喉が渇いたと思って周りを見回せば、マグをもって自分のベッドの横に立っているティファの瞳とぶつかった。

 

「水分多めでお願いします。」

 

どこか戸惑っているようなぎこちない声で話しかけられ、バランも落ち着かない気分で素直にマグを受け取り一気に中身を飲み干す。

その水は冷たいが硬さがなく、ほんのりとした塩と柑橘の爽やかさがあり体中に染みわたる美味しさだった。

回復の泉と違い肉体的な回復効果は見られなかったが、それは確かに自分の渇きをいやしてくれる水だった。

 

「・・・一度煮て湯冷ましして塩とレモン入れた水です。」

 

その美味しさに空になったマグをしげしげと見ていたバランにティファが作り方を教える。

何をどう話していいのか分からないのはバランだけではなくティファとて同様で、なんとか会話の糸口を探し探しで話しかける。

 

あの三人とは普通に話せたのに。

 

自分のぎこちなさが嫌になりついガルダンディ・ボラホーン・ラーハルトを思い出す。

鳥のお兄さんは話すというよりは怒鳴りあったのが大半で、ラーハルトには怒られどおしで、まともに会話したのがボラホーン一人であっても少なくともぎこちなさはなかった気がする。

 

そうはいっても父さん助けるって決めたの自分だ。

 

「夕飯食べられそうですか?」

とりあえず日常会話から言ってみよう。

 

明日ダイ兄たちに送るサンドイッチのパンと具材の仕込みは終わった。

 

「んと~、ダイ兄は肉多めのサンドイッチ、お酒は・・クロコダインとおじさんか。

アメって・・・・ヒュンケル~。

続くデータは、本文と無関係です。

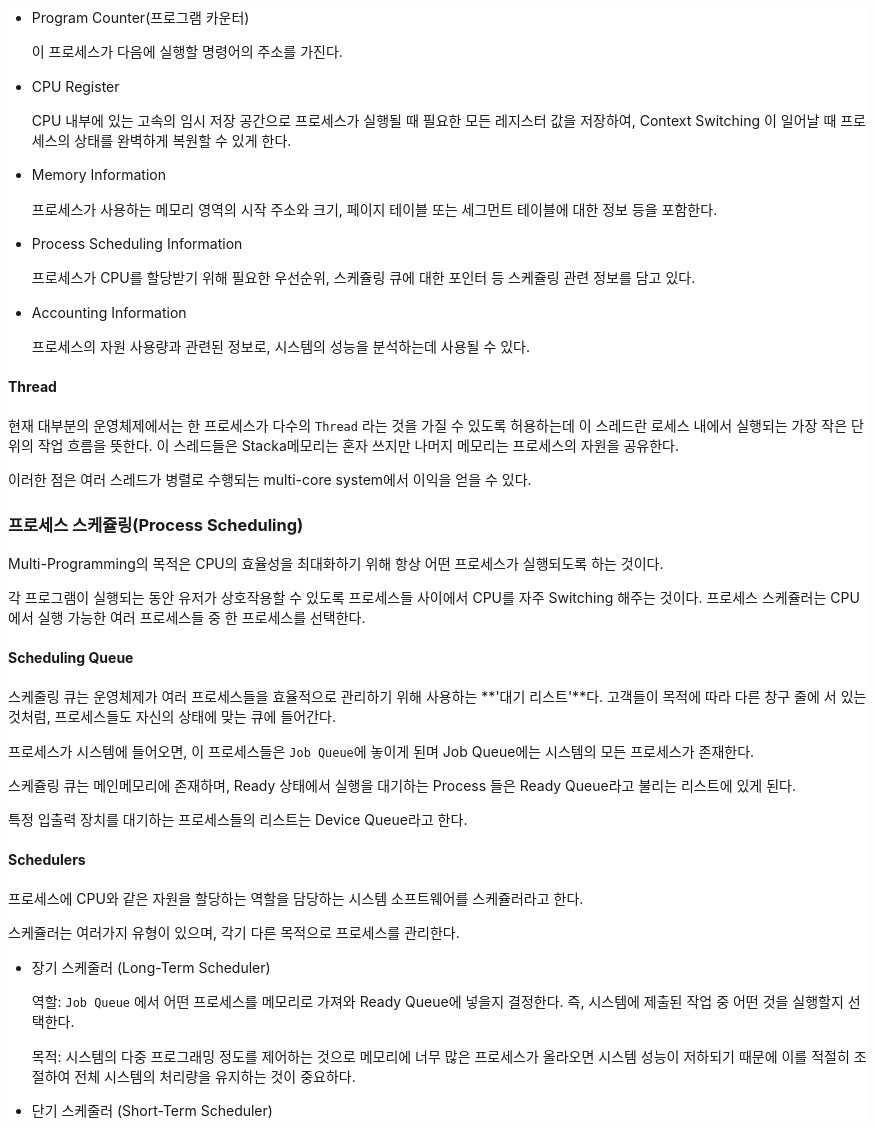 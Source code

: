 - Program Counter(프로그램 카운터)

    이 프로세스가 다음에 실행할 명령어의 주소를 가진다.

- CPU Register
    
    CPU 내부에 있는 고속의 임시 저장 공간으로 프로세스가 실행될 때 필요한 모든 레지스터 값을 저장하여, Context Switching 이 일어날 때 프로세스의 상태를 완벽하게 복원할 수 있게 한다.

- Memory Information

    프로세스가 사용하는 메모리 영역의 시작 주소와 크기, 페이지 테이블 또는 세그먼트 테이블에 대한 정보 등을 포함한다.

- Process Scheduling Information

    프로세스가 CPU를 할당받기 위해 필요한 우선순위, 스케쥴링 큐에 대한 포인터 등 스케쥴링 관련 정보를 담고 있다.

- Accounting Information

    프로세스의 자원 사용량과 관련된 정보로, 시스템의 성능을 분석하는데 사용될 수 있다.

#### Thread

현재 대부분의 운영체제에서는 한 프로세스가 다수의 `Thread` 라는 것을 가질 수 있도록 허용하는데 이 스레드란 로세스 내에서 실행되는 가장 작은 단위의 작업 흐름을 뜻한다. 이 스레드들은 Stacka메모리는 혼자 쓰지만 나머지 메모리는 프로세스의 자원을 공유한다.

이러한 점은 여러 스레드가 병렬로 수행되는 multi-core system에서 이익을 얻을 수 있다.


### 프로세스 스케쥴링(Process Scheduling)

Multi-Programming의 목적은 CPU의 효율성을 최대화하기 위해 항상 어떤 프로세스가 실행되도록 하는 것이다.

각 프로그램이 실행되는 동안 유저가 상호작용할 수 있도록 프로세스들 사이에서 CPU를 자주 Switching 해주는 것이다.
프로세스 스케쥴러는 CPU에서 실행 가능한 여러 프로세스들 중 한 프로세스를 선택한다.

#### Scheduling Queue

스케줄링 큐는 운영체제가 여러 프로세스들을 효율적으로 관리하기 위해 사용하는 **'대기 리스트'**다. 고객들이 목적에 따라 다른 창구 줄에 서 있는 것처럼, 프로세스들도 자신의 상태에 맞는 큐에 들어간다.

프로세스가 시스템에 들어오면, 이 프로세스들은 `Job Queue`에 놓이게 된며 Job Queue에는 시스템의 모든 프로세스가 존재한다.

스케쥴링 큐는 메인메모리에 존재하며, Ready 상태에서 실행을 대기하는 Process 들은 Ready Queue라고 불리는 리스트에 있게 된다.

특정 입출력 장치를 대기하는 프로세스들의 리스트는 Device Queue라고 한다.

#### Schedulers

프로세스에 CPU와 같은 자원을 할당하는 역할을 담당하는 시스템 소프트웨어를 스케쥴러라고 한다.

스케쥴러는 여러가지 유형이 있으며, 각기 다른 목적으로 프로세스를 관리한다.

- 장기 스케줄러 (Long-Term Scheduler)

    역할: `Job Queue` 에서 어떤 프로세스를 메모리로 가져와 Ready Queue에 넣을지 결정한다. 즉, 시스템에 제출된 작업 중 어떤 것을 실행할지 선택한다.

    목적: 시스템의 다중 프로그래밍 정도를 제어하는 것으로 메모리에 너무 많은 프로세스가 올라오면 시스템 성능이 저하되기 때문에 이를 적절히 조절하여 전체 시스템의 처리량을 유지하는 것이 중요하다.

- 단기 스케줄러 (Short-Term Scheduler)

」

「ティファ・・その食べながら手紙を読むのは行儀が・・」

「あ!・・・ごめんなさい。ダイ兄達からの返信早く読みたくてつい。」

 

小さなテーブルを出しまたもやベッドで並んで食事をしていたが、ティファが手紙を読み始めたのでバランとしてもつい行儀が悪いと注意する。

だが果たして自分が行儀云々など人にとやかく言える資格があるのだろうか?

自身の身勝手な思い一つで人間はすべて悪で全滅させるべきなどと神を気取った愚かな自分が。

幸いティファは悪いと思ってすぐに手紙をベッドの枕元に置き中身を教えてくれた。

どうやら自分が眠っている間にティファはディーノ達に大量の昼食と手紙を書き、お礼とリクエストの返信が来たようだ。

 

「明日は朝から買い物に行ってきます。」

リクエストの食材をベンガーナの朝市で買うために。

「その・・・良ければ一緒に行きますか?」

マグをもって空の底を見つめたままティファは小さな声でバランを誘った。

 

恐らく父は今まで-日常-というものは無縁だった気がする。それこそ母ソアラとの一年足らずの時とても逃亡生活であり不用意な外出は避け、最低限の衣・住を整えた後はモンスターの肉や自然の木の実で賄っていたとかそんな感じだろう。

足りない野菜はテランの人達と物々交換とか。

本当の人間の営みを見てほしい。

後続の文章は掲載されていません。